WHAT IS REQUIRED – Would you reproduce every record exactly, leaving out the pictures?

DATA SUPPLIED –
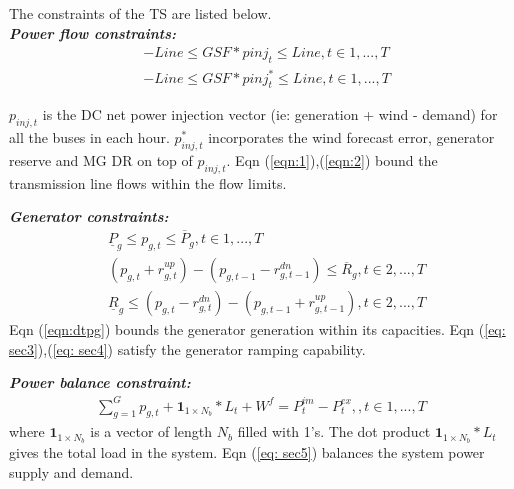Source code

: The constraints of the TS are listed below. \\
\textbf{\emph{Power flow constraints:} }
\begin{align}
&-Line\leq GSF*pinj_{t}\leq Line, t\in{1,...,T}\label{eqn:1}\\
&-Line\leq GSF*pinj_{t}^*\leq Line, t\in{1,...,T}\label{eqn:2}
\end{align}

$p_{inj,t}$ is the DC net power injection vector (ie: generation + wind - demand) for all the buses in each hour. $p_{inj,t}^*$ incorporates the wind forecast error, generator reserve and MG DR on top of $p_{inj,t}$. Eqn (\ref{eqn:1}),(\ref{eqn:2})  bound the transmission line flows within the flow limits. 
 
\textbf{\emph{Generator constraints:} }
\begin{align}
& \underline{P}_g\leq p_{g,t}\leq  \overline{P}_g,  t\in{1,...,T}\label{eqn:dtpg}\\
& (p_{g,t} +r_{g,t}^{up})  - (p_{g,t-1}-  r_{g,t-1}^{dn}) \leq \overline{R}_g ,  t\in{2,...,T}\label{eq: sec3} \\
&  \underline{R}_{g} \leq (p_{g,t} -  r_{g,t}^{dn})  - (p_{g,t-1}+ r_{g,t-1}^{up}) , t\in{2,...,T}\label{eq: sec4} 
\end{align}
Eqn (\ref{eqn:dtpg}) bounds the generator generation within its capacities. Eqn (\ref{eq: sec3}),(\ref{eq: sec4}) satisfy the generator ramping capability. 

\textbf{\emph{Power balance constraint:} }
\begin{align}
\sum_{g=1}^{G} p_{g,t} + \mathbf{1}_{1\times N_b}*L_{t} + W^f = P^{im}_t-P^{ex}_t, ,  t\in{1,...,T}\label{eq: sec5} 
\end{align}
where $\mathbf{1}_{1\times N_b}$ is a vector of length $N_b$ filled with 1's. The dot product $\mathbf{1}_{1\times N_b}*L_{t}$ gives the total load in the system. Eqn (\ref{eq: sec5}) balances the system power supply and demand.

EXERCISE SOLUTION –
Source code

: The constraints of the TS are listed below. \\
\textbf{\emph{Power flow constraints:} }
\begin{align}
&-Line\leq GSF*pinj_{t}\leq Line, t\in{1,...,T}\label{eqn:1}\\
&-Line\leq GSF*pinj_{t}^*\leq Line, t\in{1,...,T}\label{eqn:2}
\end{align}

$p_{inj,t}$ is the DC net power injection vector (ie: generation + wind - demand) for all the buses in each hour. $p_{inj,t}^*$ incorporates the wind forecast error, generator reserve and MG DR on top of $p_{inj,t}$. Eqn (\ref{eqn:1}),(\ref{eqn:2})  bound the transmission line flows within the flow limits. 
 
\textbf{\emph{Generator constraints:} }
\begin{align}
& \underline{P}_g\leq p_{g,t}\leq  \overline{P}_g,  t\in{1,...,T}\label{eqn:dtpg}\\
& (p_{g,t} +r_{g,t}^{up})  - (p_{g,t-1}-  r_{g,t-1}^{dn}) \leq \overline{R}_g ,  t\in{2,...,T}\label{eq: sec3} \\
&  \underline{R}_{g} \leq (p_{g,t} -  r_{g,t}^{dn})  - (p_{g,t-1}+ r_{g,t-1}^{up}) , t\in{2,...,T}\label{eq: sec4} 
\end{align}
Eqn (\ref{eqn:dtpg}) bounds the generator generation within its capacities. Eqn (\ref{eq: sec3}),(\ref{eq: sec4}) satisfy the generator ramping capability. 

\textbf{\emph{Power balance constraint:} }
\begin{align}
\sum_{g=1}^{G} p_{g,t} + \mathbf{1}_{1\times N_b}*L_{t} + W^f = P^{im}_t-P^{ex}_t, ,  t\in{1,...,T}\label{eq: sec5} 
\end{align}
where $\mathbf{1}_{1\times N_b}$ is a vector of length $N_b$ filled with 1's. The dot product $\mathbf{1}_{1\times N_b}*L_{t}$ gives the total load in the system. Eqn (\ref{eq: sec5}) balances the system power supply and demand.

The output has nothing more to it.